Images often need a contrast boost to give them a little more life and intensity. It’s a perfectly ordinary technique we’ve been using for years. Tone curve tools or simple contrast sliders are used to push the bright and dark values in the picture further apart to increase their separation (and, ideally, without ‘clipping’ extreme shadow or highlight detail.
But this is a global technique. With regular tone curve adjustments you can’t increase contrast in one part of the brightness range without reducing it in another. Unless you’ve got some headroom in the darkest and brightest parts of the picture, if you want stronger midtones you have to put up with some tonal compression in the shadows and/or highlights.
But Lightroom’s Dehaze tool has brought another choice. It doesn’t boost contrast equally across the whole image – instead, it boosts contrast in smaller, localised regions.
Lightroom isn’t the only tool to offer a feature like this. DxO kicked off the idea of localised contrast adjustments with the ClearView option in DxO Optics Pro.

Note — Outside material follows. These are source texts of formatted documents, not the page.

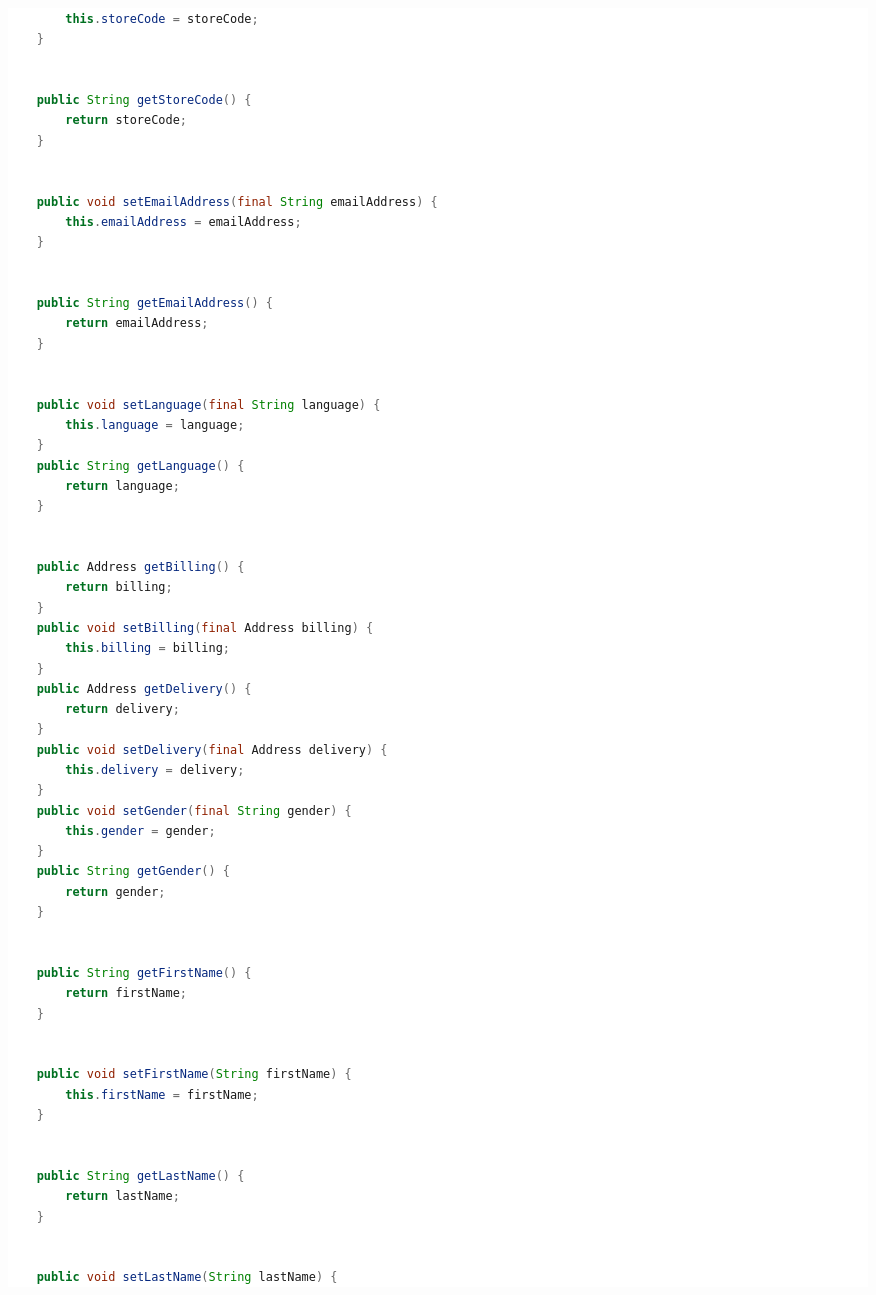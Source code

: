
 ```java
		this.storeCode = storeCode;
	}


	public String getStoreCode() {
		return storeCode;
	}


	public void setEmailAddress(final String emailAddress) {
		this.emailAddress = emailAddress;
	}
	

	public String getEmailAddress() {
		return emailAddress;
	}


	public void setLanguage(final String language) {
		this.language = language;
	}
	public String getLanguage() {
		return language;
	}
	

	public Address getBilling() {
		return billing;
	}
	public void setBilling(final Address billing) {
		this.billing = billing;
	}
	public Address getDelivery() {
		return delivery;
	}
	public void setDelivery(final Address delivery) {
		this.delivery = delivery;
	}
	public void setGender(final String gender) {
		this.gender = gender;
	}
	public String getGender() {
		return gender;
	}


	public String getFirstName() {
		return firstName;
	}


	public void setFirstName(String firstName) {
		this.firstName = firstName;
	}


	public String getLastName() {
		return lastName;
	}


	public void setLastName(String lastName) {
```
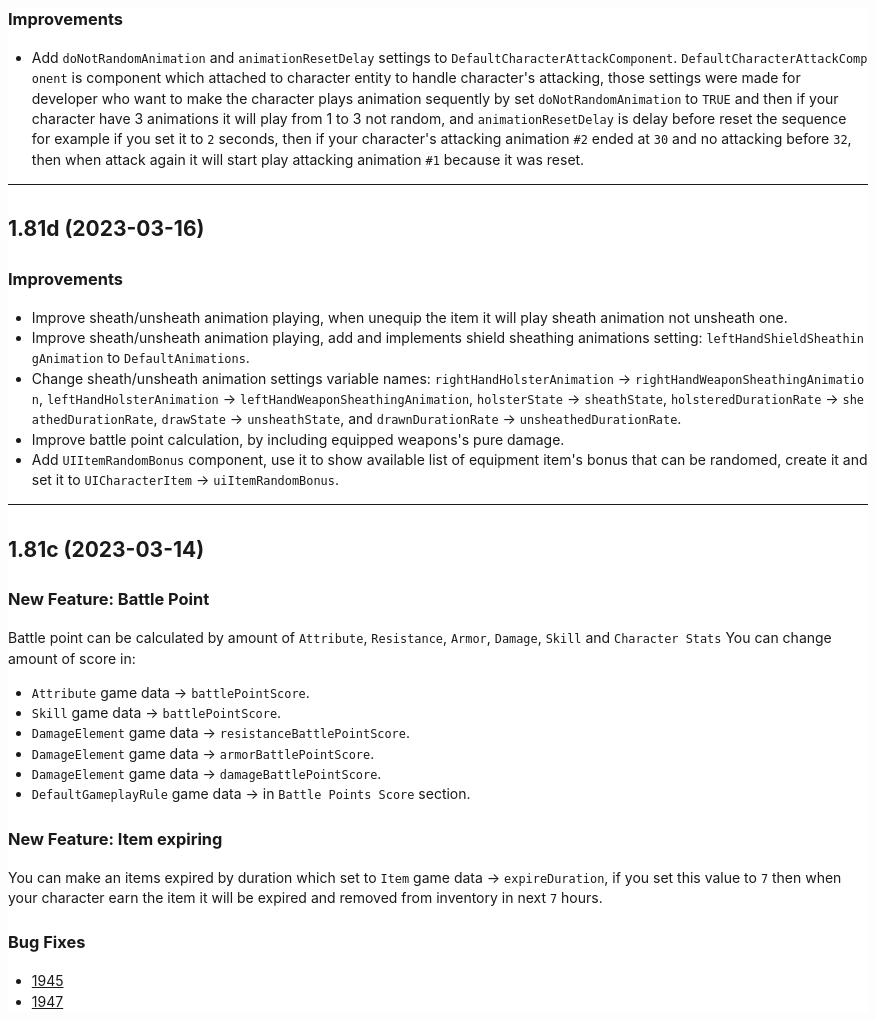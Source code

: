 ### Improvements
- Add `doNotRandomAnimation` and `animationResetDelay` settings to `DefaultCharacterAttackComponent`. `DefaultCharacterAttackComponent` is component which attached to character entity to handle character's attacking, those settings were made for developer who want to make the character plays animation sequently by set `doNotRandomAnimation` to `TRUE` and then if your character have 3 animations it will play from 1 to 3 not random, and `animationResetDelay` is delay before reset the sequence for example if you set it to `2` seconds, then if your character's attacking animation `#2` ended at `30` and no attacking before `32`, then when attack again it will start play attacking animation `#1` because it was reset.

* * *

## 1.81d (2023-03-16)
### Improvements
- Improve sheath/unsheath animation playing, when unequip the item it will play sheath animation not unsheath one.
- Improve sheath/unsheath animation playing, add and implements shield sheathing animations setting: `leftHandShieldSheathingAnimation` to `DefaultAnimations`.
- Change sheath/unsheath animation settings variable names: `rightHandHolsterAnimation` -> `rightHandWeaponSheathingAnimation`, `leftHandHolsterAnimation` -> `leftHandWeaponSheathingAnimation`, `holsterState` -> `sheathState`, `holsteredDurationRate` -> `sheathedDurationRate`, `drawState` -> `unsheathState`, and `drawnDurationRate` -> `unsheathedDurationRate`.
- Improve battle point calculation, by including equipped weapons's pure damage.
- Add `UIItemRandomBonus` component, use it to show available list of equipment item's bonus that can be randomed, create it and set it to `UICharacterItem` -> `uiItemRandomBonus`.

* * *

## 1.81c (2023-03-14)
### New Feature: Battle Point
Battle point can be calculated by amount of `Attribute`, `Resistance`, `Armor`, `Damage`, `Skill` and `Character Stats`
You can change amount of score in:
- `Attribute` game data -> `battlePointScore`.
- `Skill` game data -> `battlePointScore`.
- `DamageElement` game data -> `resistanceBattlePointScore`.
- `DamageElement` game data -> `armorBattlePointScore`.
- `DamageElement` game data -> `damageBattlePointScore`.
- `DefaultGameplayRule` game data -> in `Battle Points Score` section.

### New Feature: Item expiring
You can make an items expired by duration which set to `Item` game data -> `expireDuration`,
if you set this value to `7` then when your character earn the item it will be expired and removed from inventory in next `7` hours.

### Bug Fixes
- [1945](https://github.com/suriyun-production/mmorpg-kit-docs/issues/1945)
- [1947](https://github.com/suriyun-production/mmorpg-kit-docs/issues/1947)
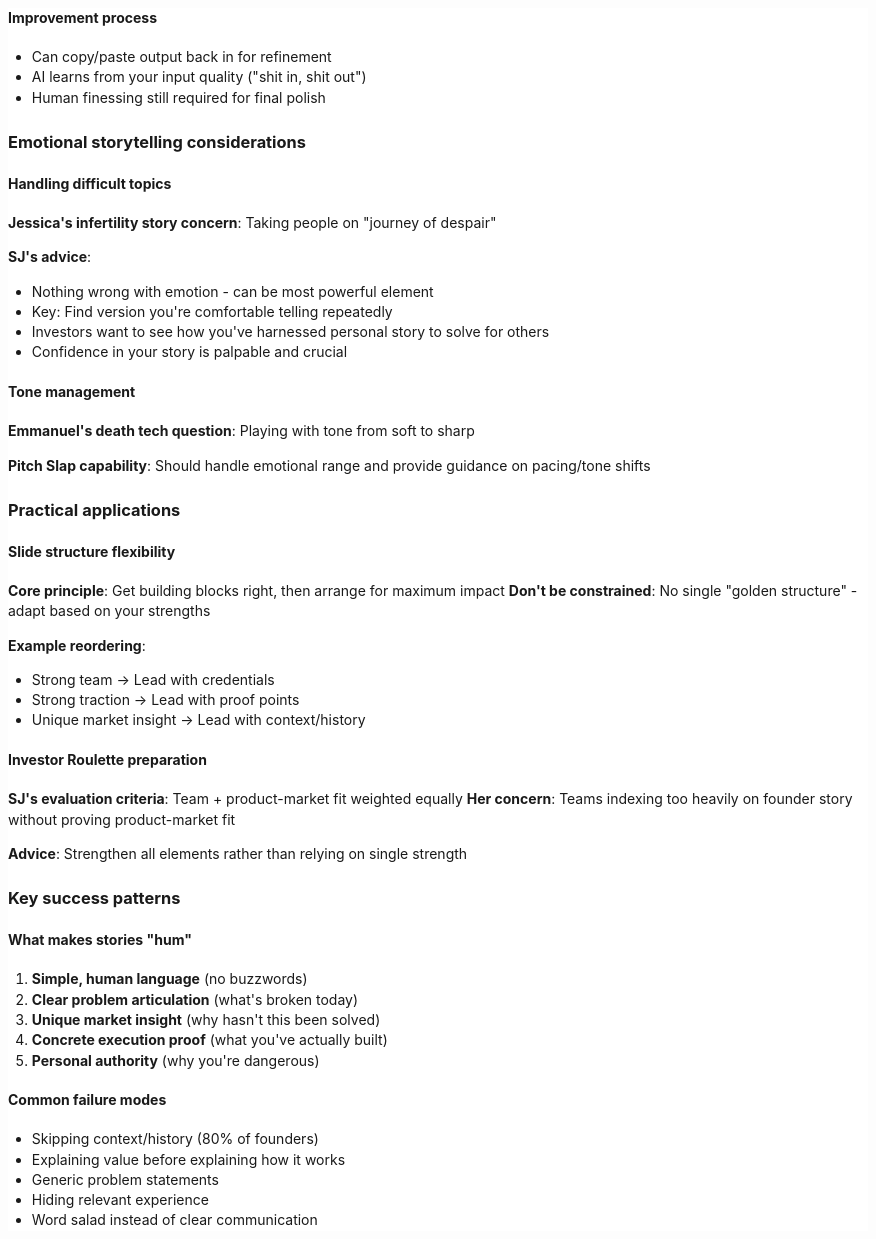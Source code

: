 #### Improvement process
- Can copy/paste output back in for refinement
- AI learns from your input quality ("shit in, shit out")
- Human finessing still required for final polish

### Emotional storytelling considerations

#### Handling difficult topics
**Jessica's infertility story concern**: Taking people on "journey of despair"

**SJ's advice**:
- Nothing wrong with emotion - can be most powerful element
- Key: Find version you're comfortable telling repeatedly
- Investors want to see how you've harnessed personal story to solve for others
- Confidence in your story is palpable and crucial

#### Tone management
**Emmanuel's death tech question**: Playing with tone from soft to sharp

**Pitch Slap capability**: Should handle emotional range and provide guidance on pacing/tone shifts

### Practical applications

#### Slide structure flexibility
**Core principle**: Get building blocks right, then arrange for maximum impact
**Don't be constrained**: No single "golden structure" - adapt based on your strengths

**Example reordering**:
- Strong team → Lead with credentials
- Strong traction → Lead with proof points  
- Unique market insight → Lead with context/history

#### Investor Roulette preparation
**SJ's evaluation criteria**: Team + product-market fit weighted equally
**Her concern**: Teams indexing too heavily on founder story without proving product-market fit

**Advice**: Strengthen all elements rather than relying on single strength

### Key success patterns

#### What makes stories "hum"
1. **Simple, human language** (no buzzwords)
2. **Clear problem articulation** (what's broken today)
3. **Unique market insight** (why hasn't this been solved)
4. **Concrete execution proof** (what you've actually built)
5. **Personal authority** (why you're dangerous)

#### Common failure modes
- Skipping context/history (80% of founders)
- Explaining value before explaining how it works
- Generic problem statements
- Hiding relevant experience
- Word salad instead of clear communication
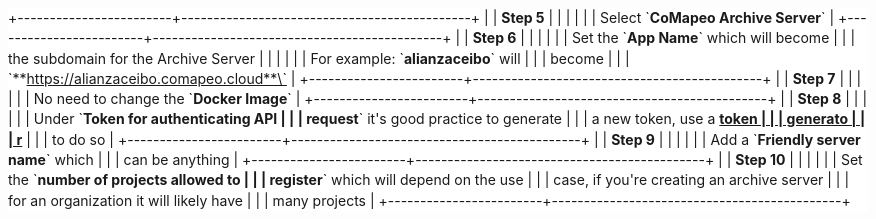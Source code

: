 +------------------------+---------------------------------------------+
|                        | **Step 5**                                  |
|                        |                                             |
|                        | Select \`**CoMapeo Archive Server**\`       |
+------------------------+---------------------------------------------+
|                        | **Step 6**                                  |
|                        |                                             |
|                        | Set the \`**App Name**\` which will become  |
|                        | the subdomain for the Archive Server        |
|                        |                                             |
|                        | For example: \`**alianzaceibo**\` will      |
|                        | become                                      |
|                        | \`**https://alianzaceibo.comapeo.cloud**\`  |
+------------------------+---------------------------------------------+
|                        | **Step 7**                                  |
|                        |                                             |
|                        | No need to change the \`**Docker Image**\`  |
+------------------------+---------------------------------------------+
|                        | **Step 8**                                  |
|                        |                                             |
|                        | Under \`**Token for authenticating API      |
|                        | request**\` it's good practice to generate  |
|                        | a new token, use a **[token                 |
|                        | generato                                    |
|                        | r](https://it-tools.tech/token-generator)** |
|                        | to do so                                    |
+------------------------+---------------------------------------------+
|                        | **Step 9**                                  |
|                        |                                             |
|                        | Add a \`**Friendly server name**\` which    |
|                        | can be anything                             |
+------------------------+---------------------------------------------+
|                        | **Step 10**                                 |
|                        |                                             |
|                        | Set the \`**number of projects allowed to   |
|                        | register**\` which will depend on the use   |
|                        | case, if you're creating an archive server  |
|                        | for an organization it will likely have     |
|                        | many projects                               |
+------------------------+---------------------------------------------+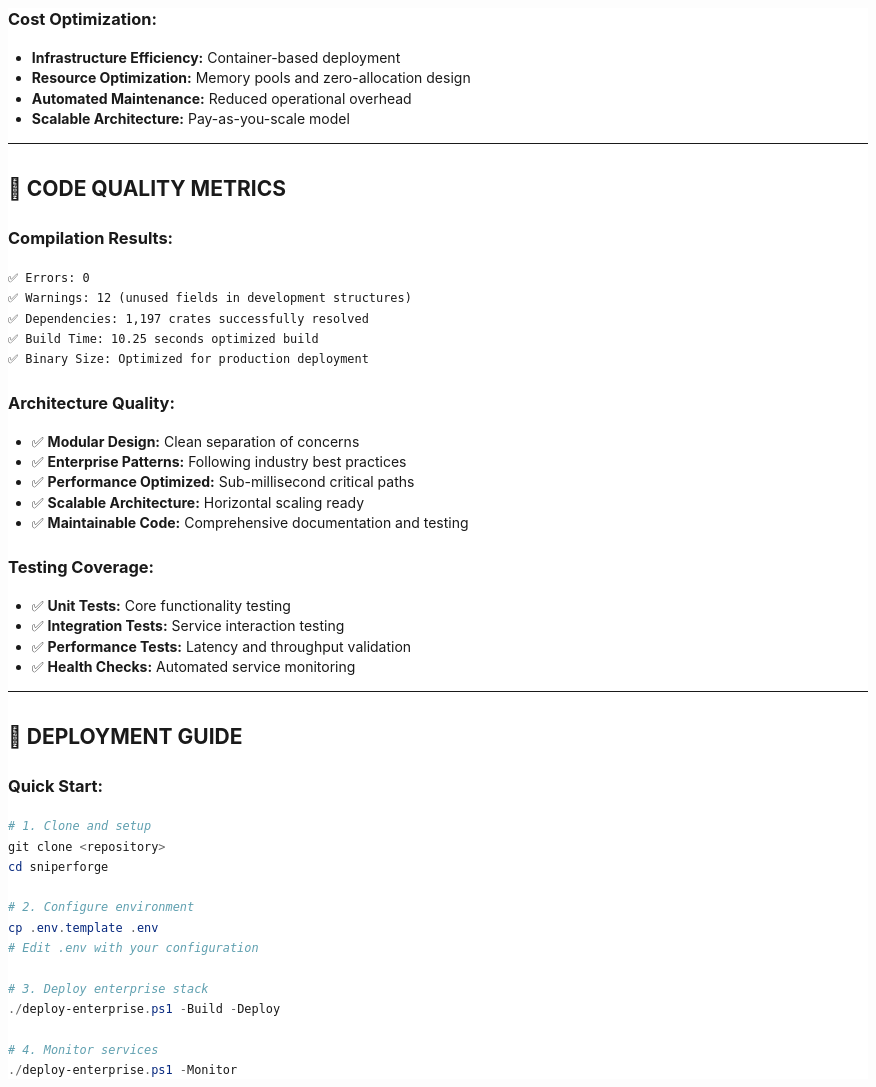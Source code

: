 ### Cost Optimization:
- **Infrastructure Efficiency:** Container-based deployment
- **Resource Optimization:** Memory pools and zero-allocation design
- **Automated Maintenance:** Reduced operational overhead
- **Scalable Architecture:** Pay-as-you-scale model

---

## 🔬 CODE QUALITY METRICS

### Compilation Results:
```
✅ Errors: 0
✅ Warnings: 12 (unused fields in development structures)
✅ Dependencies: 1,197 crates successfully resolved
✅ Build Time: 10.25 seconds optimized build
✅ Binary Size: Optimized for production deployment
```

### Architecture Quality:
- ✅ **Modular Design:** Clean separation of concerns
- ✅ **Enterprise Patterns:** Following industry best practices
- ✅ **Performance Optimized:** Sub-millisecond critical paths
- ✅ **Scalable Architecture:** Horizontal scaling ready
- ✅ **Maintainable Code:** Comprehensive documentation and testing

### Testing Coverage:
- ✅ **Unit Tests:** Core functionality testing
- ✅ **Integration Tests:** Service interaction testing
- ✅ **Performance Tests:** Latency and throughput validation
- ✅ **Health Checks:** Automated service monitoring

---

## 🚀 DEPLOYMENT GUIDE

### Quick Start:
```powershell
# 1. Clone and setup
git clone <repository>
cd sniperforge

# 2. Configure environment
cp .env.template .env
# Edit .env with your configuration

# 3. Deploy enterprise stack
./deploy-enterprise.ps1 -Build -Deploy

# 4. Monitor services
./deploy-enterprise.ps1 -Monitor
```
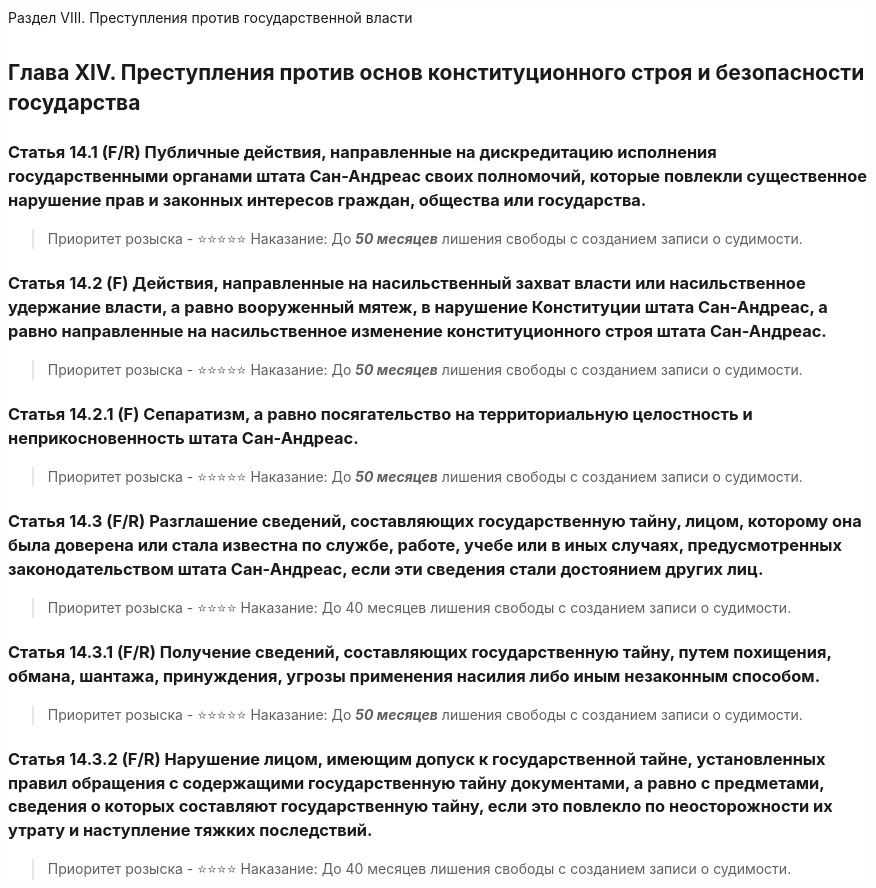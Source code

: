 



Раздел VIII. Преступления против государственной власти

## Глава XIV. Преступления против основ конституционного строя и безопасности государства​

### Статья 14.1 (F/R) Публичные действия, направленные на дискредитацию исполнения государственными органами штата Сан-Андреас своих полномочий, которые повлекли существенное нарушение прав и законных интересов граждан, общества или государства.
> Приоритет розыска - ⭐️⭐️⭐️⭐️⭐️
Наказание: До ***50 месяцев*** лишения свободы с созданием записи о судимости.

### Статья 14.2 (F) Действия, направленные на насильственный захват власти или насильственное удержание власти, а равно вооруженный мятеж, в нарушение Конституции штата Сан-Андреас, а равно направленные на насильственное изменение конституционного строя штата Сан-Андреас.
> Приоритет розыска - ⭐️⭐️⭐️⭐️⭐️
Наказание: До ***50 месяцев*** лишения свободы с созданием записи о судимости.

### Статья 14.2.1 (F) Сепаратизм, а равно посягательство на территориальную целостность и неприкосновенность штата Сан-Андреас.
> Приоритет розыска - ⭐️⭐️⭐️⭐️⭐️
Наказание: До ***50 месяцев*** лишения свободы с созданием записи о судимости.

### Статья 14.3 (F/R) Разглашение сведений, составляющих государственную тайну, лицом, которому она была доверена или стала известна по службе, работе, учебе или в иных случаях, предусмотренных законодательством штата Сан-Андреас, если эти сведения стали достоянием других лиц.
> Приоритет розыска - ⭐️⭐️⭐️⭐️
Наказание: До 40 месяцев лишения свободы с созданием записи о судимости.

### Статья 14.3.1 (F/R) Получение сведений, составляющих государственную тайну, путем похищения, обмана, шантажа, принуждения, угрозы применения насилия либо иным незаконным способом.
> Приоритет розыска - ⭐️⭐️⭐️⭐️⭐️
Наказание: До ***50 месяцев*** лишения свободы с созданием записи о судимости.

### Статья 14.3.2 (F/R) Нарушение лицом, имеющим допуск к государственной тайне, установленных правил обращения с содержащими государственную тайну документами, а равно с предметами, сведения о которых составляют государственную тайну, если это повлекло по неосторожности их утрату и наступление тяжких последствий.
> Приоритет розыска - ⭐️⭐️⭐️⭐️
Наказание: До 40 месяцев лишения свободы с созданием записи о судимости.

Both are like larger-scale versions of the ‘clarity’ sliders now appearing in a lot of image-editing tools.
Dehaze and ClearView are often pitched as tools for improving landscapes, reducing distant haze without affecting nearby details. They’re actually a lot more useful than this – and they have a very different effect to regular contrast adjustments.
Here’s a photo which shows the difference.
This image looks pretty flat. I want to boost the contrast but I’m pretty sure that will knock out the sky, which is already quite light – and I have already pulled back the highlights about as far as they’ll go in order to keep those pale clouds.
So here’s the same photo with a big contrast boost. It’s not bad, but the foreground rocks have become quite dark and the sky is still a little weak. Incidentally, I’m saving these adjustments as Snapshots (left panel) to make comparisons easier later on.
But here is the same shot with a a big Dehaze adjustment applied, and the difference is obvious. The sky now has some real depth and the foreground rocks look strong and vivid too. It’s a bit dark, though…
This is a general effect of the Dehaze filter, so I’ve just boosted the Exposure value a little (while keeping a close eye on the highlights).
And this is the before-and-after adjustment, with a regular contrast boost on the left and the Dehaze effect on the right. The Dehaze version is now a little super-saturated (easy to fix) and in some instances you may see a diffuse ‘glow’ effect where one region meets another, but it’s not obvious here despite the strong adjustment.
I wouldn’t use Dehaze over contrast adjustments on every image because sometimes you want that strong difference between light and dark, but in shots like this where every region is important, Dehaze is an interesting and very powerful alternative.